His great cunning was instrumental at times in enabling scientists to examine little-known species. Three years ago, in nets mounted atop "rugby poles," he succeeded in catching some giant African free-tailed bats for researchers from Bat Conservation International, a feat described in SWARA (Vol 24:3). Until then, this high-flying species had been well out of the researchers' range.

Kabochi was himself the subject of a 30-minute documentary, Der Tiermagier (Animal Magician), made in 2000 by Sam and Armin Dhillon for German Television.

He was remarkable, above all, for always putting the welfare of the animals first. This did not always endear him to film crews, who were often behind schedule and eager to force the pace, even at the expense of harming the animals they were filming. Kabochi walked out on one crew who, protesting that "Time is money," refused to accept that an elephant shrew that was clearly stressed and hyperventilating needed a timeout.

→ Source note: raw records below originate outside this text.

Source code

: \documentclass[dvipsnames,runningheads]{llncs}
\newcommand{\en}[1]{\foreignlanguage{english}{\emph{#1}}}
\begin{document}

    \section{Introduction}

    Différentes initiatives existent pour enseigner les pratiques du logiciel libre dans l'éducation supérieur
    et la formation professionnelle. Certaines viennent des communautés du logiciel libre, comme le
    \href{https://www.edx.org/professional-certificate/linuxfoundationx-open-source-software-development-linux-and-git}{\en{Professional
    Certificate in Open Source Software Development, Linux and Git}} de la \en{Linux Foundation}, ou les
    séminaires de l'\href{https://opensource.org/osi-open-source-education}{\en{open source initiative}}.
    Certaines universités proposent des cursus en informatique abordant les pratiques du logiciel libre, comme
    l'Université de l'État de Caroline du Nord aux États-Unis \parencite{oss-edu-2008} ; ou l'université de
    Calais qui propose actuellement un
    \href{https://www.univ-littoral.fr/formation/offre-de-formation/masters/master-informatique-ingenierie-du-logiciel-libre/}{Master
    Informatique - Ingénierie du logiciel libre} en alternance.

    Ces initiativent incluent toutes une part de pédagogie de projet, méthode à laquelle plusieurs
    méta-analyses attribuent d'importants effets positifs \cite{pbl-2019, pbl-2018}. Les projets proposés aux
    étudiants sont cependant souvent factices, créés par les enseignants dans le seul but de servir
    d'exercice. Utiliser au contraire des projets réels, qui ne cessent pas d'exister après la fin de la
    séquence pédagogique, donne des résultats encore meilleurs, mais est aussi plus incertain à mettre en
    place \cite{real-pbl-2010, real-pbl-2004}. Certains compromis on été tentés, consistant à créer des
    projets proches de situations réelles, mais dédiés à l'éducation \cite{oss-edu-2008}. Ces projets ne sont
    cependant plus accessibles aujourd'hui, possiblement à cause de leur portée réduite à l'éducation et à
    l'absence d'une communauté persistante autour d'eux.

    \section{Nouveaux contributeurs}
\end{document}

Kabochi was a tireless promoter of nature's smaller creatures - reptiles, bats, insects. "While at TDC," his EAOS brochure entry reads, "be sure to explore the fascinating world of the 'small game' that is overshadowed by Africa's famous megafauna."

Less well known, but no less important, is the legacy of conservation awareness he spread among communities of local people, especially in the Rumuruti area where his family still lives. There, he will long be remembered as Awa ('father' in Kikuyu), "who loved animals and who liked to carry a chameleon around on his head."

The chameleon stunt was Kabochi's way of discrediting a superstition, rife in Africa, that chameleons attach themselves to the tops of people's heads and never let go. The result of this irrational fear is that chameleons everywhere are needlessly battered to death.

Never less than totally at home in the bush, Kabochi himself had no fear of wild animals. "And it was this loss of all fear, maybe, that got him in the end," laments Steve Turner.

Paul Kabochi leaves his wife, Margaret Wakuhi, one son Daniel, and six daughters: Mary, Virginia, Catherine, Florence, Caroline and Ann.